◆ **Exercise objective**
Each line of the material below is to be written out exactly. Leave out any picture.
···
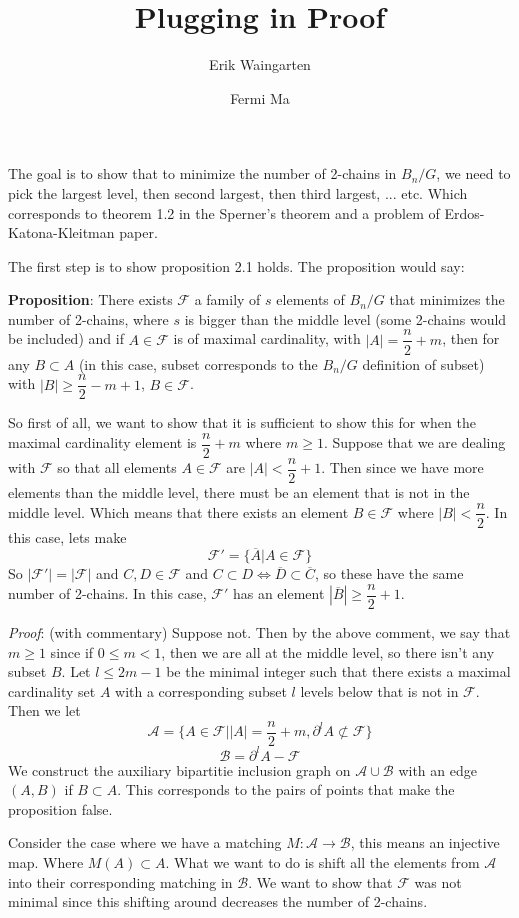 \documentclass[11pt]{article}
\author{Erik Waingarten \and Fermi Ma}
\title{Plugging in Proof}
\newcommand{\F}{\mathcal{F}}
\newcommand{\A}{\mathcal{A}}
\newcommand{\B}{\mathcal{B}}
\begin{document}
         
\maketitle

The goal is to show that to minimize the number of 2-chains in $B_n/G$, we need to pick the largest level, then second largest, then third largest, ... etc. Which corresponds to theorem 1.2 in the Sperner's theorem and a problem of Erdos-Katona-Kleitman paper.

The first step is to show proposition 2.1 holds. The proposition would say:

\textbf{Proposition}: There exists $\F$ a family of $s$ elements of $B_n/G$ that minimizes the number of 2-chains, where $s$ is bigger than the middle level (some 2-chains would be included) and if $A \in \F$ is of maximal cardinality, with $|A| = \dfrac{n}{2} + m$, then for any $B \subset A$ (in this case, subset corresponds to the $B_n/G$ definition of subset) with $|B| \geq \dfrac{n}{2} - m + 1$, $B \in \F$.

So first of all, we want to show that it is sufficient to show this for when the maximal cardinality element is $\dfrac{n}{2} + m$ where $m\geq 1$. Suppose that we are dealing with $\F$ so that all elements $A \in \F$ are $|A| < \dfrac{n}{2} + 1$. Then since we have more elements than the middle level, there must be an element that is not in the middle level. Which means that there exists an element $B \in \F$ where $|B| < \dfrac{n}{2}$. In this case, lets make 
\[ \F' = \{ \overline{A} | A \in \F \} \]
So $|\F'| = |\F|$ and $C, D \in \F$ and $C \subset D \iff \overline{D} \subset \overline{C}$, so these have the same number of 2-chains. In this case, $\F'$ has an element $|\overline{B}| \geq \dfrac{n}{2} + 1$. 

\textit{Proof}: (with commentary) Suppose not. Then by the above comment, we say that $m\geq 1$ since if $0\leq m<1$, then we are all at the middle level, so there isn't any subset $B$. Let $l \leq 2m - 1$ be the minimal integer such that there exists a maximal cardinality set $A$ with a corresponding subset $l$ levels below that is not in $\F$. Then we let 
\[ \A = \{ A \in \F | |A| = \dfrac{n}{2} + m, \partial^lA \not\subset \F \} \]
\[ \B = \partial^lA - \F \]
We construct the auxiliary bipartitie inclusion graph on $\A \cup \B$ with an edge $(A, B)$ if $B \subset A$. This corresponds to the pairs of points that make the proposition false. 

Consider the case where we have a matching $M: \A \rightarrow \B$, this means an injective map. Where $M(A) \subset A$. What we want to do is shift all the elements from $\A$ into their corresponding matching in $\B$. We want to show that $\F$ was not minimal since this shifting around decreases the number of 2-chains. 
\end{document}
···
◆ **Task answer**
 \documentclass[11pt]{article}
\author{Erik Waingarten \and Fermi Ma}
\title{Plugging in Proof}
\newcommand{\F}{\mathcal{F}}
\newcommand{\A}{\mathcal{A}}
\newcommand{\B}{\mathcal{B}}
\begin{document}
         
\maketitle

The goal is to show that to minimize the number of 2-chains in $B_n/G$, we need to pick the largest level, then second largest, then third largest, ... etc. Which corresponds to theorem 1.2 in the Sperner's theorem and a problem of Erdos-Katona-Kleitman paper.

The first step is to show proposition 2.1 holds. The proposition would say:

\textbf{Proposition}: There exists $\F$ a family of $s$ elements of $B_n/G$ that minimizes the number of 2-chains, where $s$ is bigger than the middle level (some 2-chains would be included) and if $A \in \F$ is of maximal cardinality, with $|A| = \dfrac{n}{2} + m$, then for any $B \subset A$ (in this case, subset corresponds to the $B_n/G$ definition of subset) with $|B| \geq \dfrac{n}{2} - m + 1$, $B \in \F$.

So first of all, we want to show that it is sufficient to show this for when the maximal cardinality element is $\dfrac{n}{2} + m$ where $m\geq 1$. Suppose that we are dealing with $\F$ so that all elements $A \in \F$ are $|A| < \dfrac{n}{2} + 1$. Then since we have more elements than the middle level, there must be an element that is not in the middle level. Which means that there exists an element $B \in \F$ where $|B| < \dfrac{n}{2}$. In this case, lets make 
\[ \F' = \{ \overline{A} | A \in \F \} \]
So $|\F'| = |\F|$ and $C, D \in \F$ and $C \subset D \iff \overline{D} \subset \overline{C}$, so these have the same number of 2-chains. In this case, $\F'$ has an element $|\overline{B}| \geq \dfrac{n}{2} + 1$. 

\textit{Proof}: (with commentary) Suppose not. Then by the above comment, we say that $m\geq 1$ since if $0\leq m<1$, then we are all at the middle level, so there isn't any subset $B$. Let $l \leq 2m - 1$ be the minimal integer such that there exists a maximal cardinality set $A$ with a corresponding subset $l$ levels below that is not in $\F$. Then we let 
\[ \A = \{ A \in \F | |A| = \dfrac{n}{2} + m, \partial^lA \not\subset \F \} \]
\[ \B = \partial^lA - \F \]
We construct the auxiliary bipartitie inclusion graph on $\A \cup \B$ with an edge $(A, B)$ if $B \subset A$. This corresponds to the pairs of points that make the proposition false. 

Consider the case where we have a matching $M: \A \rightarrow \B$, this means an injective map. Where $M(A) \subset A$. What we want to do is shift all the elements from $\A$ into their corresponding matching in $\B$. We want to show that $\F$ was not minimal since this shifting around decreases the number of 2-chains. 
\end{document}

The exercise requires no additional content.